**Instructions to follow**
Exactly and only the lines from the first entry through the line with "- Implement static sitemap for main pages" should be copied, both ends included, with no pictures.

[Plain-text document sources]
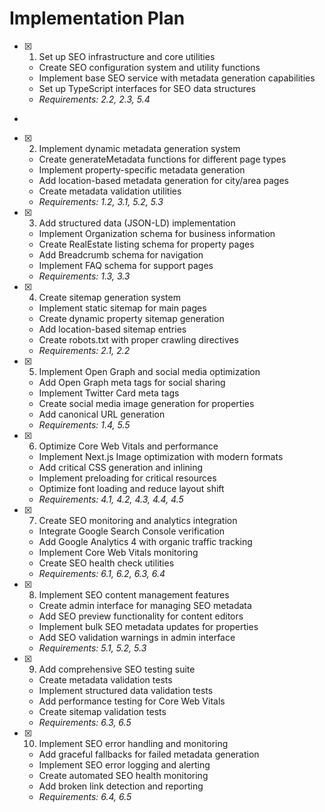 # Implementation Plan

- [x] 1. Set up SEO infrastructure and core utilities





  - Create SEO configuration system and utility functions
  - Implement base SEO service with metadata generation capabilities
  - Set up TypeScript interfaces for SEO data structures
  - _Requirements: 2.2, 2.3, 5.4_
-

- [x] 2. Implement dynamic metadata generation system



  - Create generateMetadata functions for different page types
  - Implement property-specific metadata generation
  - Add location-based metadata generation for city/area pages
  - Create metadata validation utilities
  - _Requirements: 1.2, 3.1, 5.2, 5.3_

- [x] 3. Add structured data (JSON-LD) implementation
  - Implement Organization schema for business information
  - Create RealEstate listing schema for property pages
  - Add Breadcrumb schema for navigation
  - Implement FAQ schema for support pages
  - _Requirements: 1.3, 3.3_

- [x] 4. Create sitemap generation system
  - Implement static sitemap for main pages
  - Create dynamic property sitemap generation
  - Add location-based sitemap entries
  - Create robots.txt with proper crawling directives
  - _Requirements: 2.1, 2.2_

- [x] 5. Implement Open Graph and social media optimization
  - Add Open Graph meta tags for social sharing
  - Implement Twitter Card meta tags
  - Create social media image generation for properties
  - Add canonical URL generation
  - _Requirements: 1.4, 5.5_

- [x] 6. Optimize Core Web Vitals and performance
  - Implement Next.js Image optimization with modern formats
  - Add critical CSS generation and inlining
  - Implement preloading for critical resources
  - Optimize font loading and reduce layout shift
  - _Requirements: 4.1, 4.2, 4.3, 4.4, 4.5_

- [x] 7. Create SEO monitoring and analytics integration
  - Integrate Google Search Console verification
  - Add Google Analytics 4 with organic traffic tracking
  - Implement Core Web Vitals monitoring
  - Create SEO health check utilities
  - _Requirements: 6.1, 6.2, 6.3, 6.4_

- [x] 8. Implement SEO content management features
  - Create admin interface for managing SEO metadata
  - Add SEO preview functionality for content editors
  - Implement bulk SEO metadata updates for properties
  - Add SEO validation warnings in admin interface
  - _Requirements: 5.1, 5.2, 5.3_

- [x] 9. Add comprehensive SEO testing suite
  - Create metadata validation tests
  - Implement structured data validation tests
  - Add performance testing for Core Web Vitals
  - Create sitemap validation tests
  - _Requirements: 6.3, 6.5_

- [x] 10. Implement SEO error handling and monitoring
  - Add graceful fallbacks for failed metadata generation
  - Implement SEO error logging and alerting
  - Create automated SEO health monitoring
  - Add broken link detection and reporting
  - _Requirements: 6.4, 6.5_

**Answer to this exercise**
 # Implementation Plan

- [x] 1. Set up SEO infrastructure and core utilities





  - Create SEO configuration system and utility functions
  - Implement base SEO service with metadata generation capabilities
  - Set up TypeScript interfaces for SEO data structures
  - _Requirements: 2.2, 2.3, 5.4_
-

- [x] 2. Implement dynamic metadata generation system



  - Create generateMetadata functions for different page types
  - Implement property-specific metadata generation
  - Add location-based metadata generation for city/area pages
  - Create metadata validation utilities
  - _Requirements: 1.2, 3.1, 5.2, 5.3_

- [x] 3. Add structured data (JSON-LD) implementation
  - Implement Organization schema for business information
  - Create RealEstate listing schema for property pages
  - Add Breadcrumb schema for navigation
  - Implement FAQ schema for support pages
  - _Requirements: 1.3, 3.3_

- [x] 4. Create sitemap generation system
  - Implement static sitemap for main pages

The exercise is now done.